> **Task item**
If a line in the listing below includes the string "figure", pull it out.
Content starts
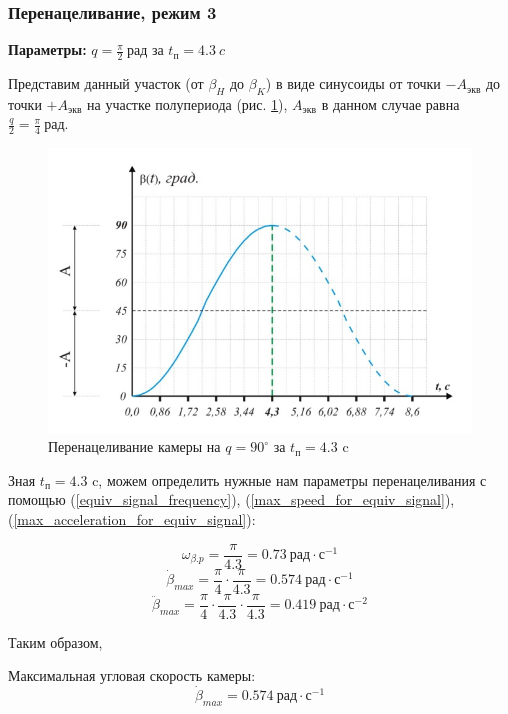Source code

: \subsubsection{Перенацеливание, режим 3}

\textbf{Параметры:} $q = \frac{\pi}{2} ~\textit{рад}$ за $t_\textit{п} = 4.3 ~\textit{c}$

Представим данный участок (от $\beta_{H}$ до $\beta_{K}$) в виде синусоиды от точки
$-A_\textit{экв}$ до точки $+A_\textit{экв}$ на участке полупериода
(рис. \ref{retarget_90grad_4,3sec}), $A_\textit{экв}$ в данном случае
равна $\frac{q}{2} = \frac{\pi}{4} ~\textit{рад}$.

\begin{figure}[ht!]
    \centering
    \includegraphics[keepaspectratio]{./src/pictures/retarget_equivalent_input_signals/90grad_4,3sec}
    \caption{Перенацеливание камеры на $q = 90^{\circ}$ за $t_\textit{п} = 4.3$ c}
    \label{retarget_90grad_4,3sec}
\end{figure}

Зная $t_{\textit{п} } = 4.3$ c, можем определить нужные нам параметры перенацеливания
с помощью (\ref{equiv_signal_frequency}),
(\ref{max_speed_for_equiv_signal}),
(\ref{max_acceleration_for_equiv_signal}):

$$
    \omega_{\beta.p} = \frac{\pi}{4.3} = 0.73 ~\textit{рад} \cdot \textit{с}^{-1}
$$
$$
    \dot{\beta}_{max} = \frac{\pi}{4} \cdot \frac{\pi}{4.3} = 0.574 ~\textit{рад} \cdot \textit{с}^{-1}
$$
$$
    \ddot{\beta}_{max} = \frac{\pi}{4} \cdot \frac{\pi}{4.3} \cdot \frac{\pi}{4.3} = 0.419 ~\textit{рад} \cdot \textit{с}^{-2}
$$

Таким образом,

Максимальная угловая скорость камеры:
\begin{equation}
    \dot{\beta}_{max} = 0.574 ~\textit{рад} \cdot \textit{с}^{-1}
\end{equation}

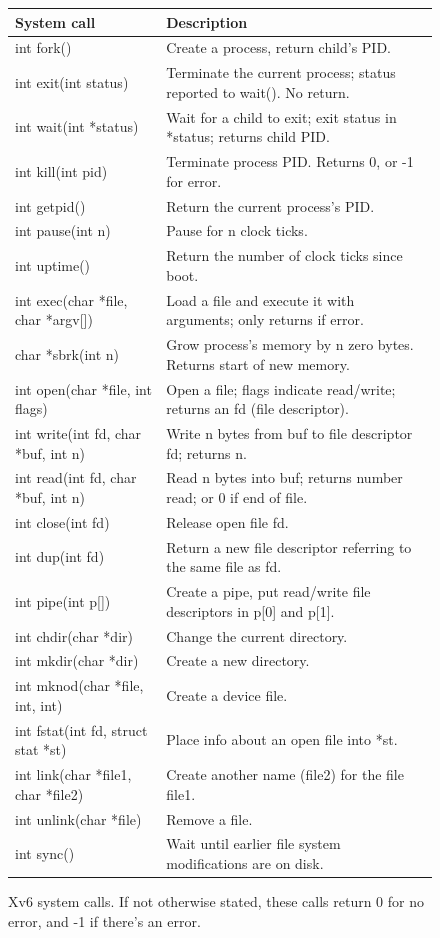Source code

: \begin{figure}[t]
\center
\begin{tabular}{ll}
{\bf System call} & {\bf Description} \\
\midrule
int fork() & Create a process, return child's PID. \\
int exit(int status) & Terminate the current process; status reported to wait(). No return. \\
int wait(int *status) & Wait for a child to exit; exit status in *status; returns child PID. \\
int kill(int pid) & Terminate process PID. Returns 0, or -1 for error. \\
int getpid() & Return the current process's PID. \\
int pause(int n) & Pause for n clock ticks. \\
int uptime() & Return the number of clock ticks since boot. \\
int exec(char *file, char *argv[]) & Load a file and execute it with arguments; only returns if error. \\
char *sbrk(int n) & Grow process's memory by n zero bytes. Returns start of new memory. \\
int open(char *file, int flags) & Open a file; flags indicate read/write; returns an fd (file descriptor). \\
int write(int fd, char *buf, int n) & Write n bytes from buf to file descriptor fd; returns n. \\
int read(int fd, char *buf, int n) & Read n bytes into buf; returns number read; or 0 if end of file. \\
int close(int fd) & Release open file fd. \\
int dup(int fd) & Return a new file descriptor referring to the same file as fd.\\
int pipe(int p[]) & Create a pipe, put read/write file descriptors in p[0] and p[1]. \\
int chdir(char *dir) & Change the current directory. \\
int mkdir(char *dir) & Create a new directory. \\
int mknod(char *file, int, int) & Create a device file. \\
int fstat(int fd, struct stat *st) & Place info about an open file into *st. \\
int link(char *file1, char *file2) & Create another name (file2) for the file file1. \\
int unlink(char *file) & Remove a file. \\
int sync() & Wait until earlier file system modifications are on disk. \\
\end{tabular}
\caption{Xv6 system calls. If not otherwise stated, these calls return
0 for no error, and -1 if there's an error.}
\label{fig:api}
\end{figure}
Content ends
Content starts
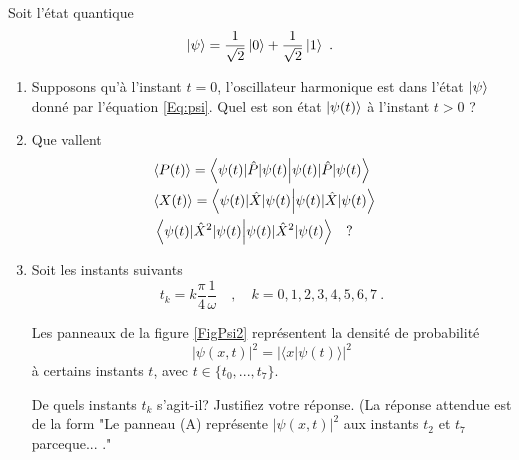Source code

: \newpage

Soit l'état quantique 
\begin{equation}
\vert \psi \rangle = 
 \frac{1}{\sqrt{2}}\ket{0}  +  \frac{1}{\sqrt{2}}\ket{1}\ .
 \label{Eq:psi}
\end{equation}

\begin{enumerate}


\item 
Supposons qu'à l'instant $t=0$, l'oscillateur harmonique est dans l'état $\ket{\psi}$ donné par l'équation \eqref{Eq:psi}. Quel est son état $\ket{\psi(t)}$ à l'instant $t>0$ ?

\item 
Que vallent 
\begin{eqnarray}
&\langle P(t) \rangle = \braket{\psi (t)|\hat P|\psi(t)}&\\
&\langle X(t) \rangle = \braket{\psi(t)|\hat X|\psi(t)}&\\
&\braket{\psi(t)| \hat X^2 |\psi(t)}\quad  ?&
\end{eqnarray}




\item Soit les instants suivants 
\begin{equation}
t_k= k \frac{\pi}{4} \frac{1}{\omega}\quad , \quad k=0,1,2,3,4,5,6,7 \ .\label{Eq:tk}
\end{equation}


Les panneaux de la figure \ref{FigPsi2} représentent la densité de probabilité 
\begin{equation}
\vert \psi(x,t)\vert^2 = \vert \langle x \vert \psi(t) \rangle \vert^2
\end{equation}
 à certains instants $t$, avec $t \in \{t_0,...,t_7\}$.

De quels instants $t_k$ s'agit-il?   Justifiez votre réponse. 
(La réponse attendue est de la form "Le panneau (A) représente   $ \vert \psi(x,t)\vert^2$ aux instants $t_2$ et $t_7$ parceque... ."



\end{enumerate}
Content ends
> **Output of the exercise**
\begin{figure}[ht!]
\end{figure}
: \begin{figure}[t]
\end{figure}
Les panneaux de la figure \ref{FigPsi2} représentent la densité de probabilité 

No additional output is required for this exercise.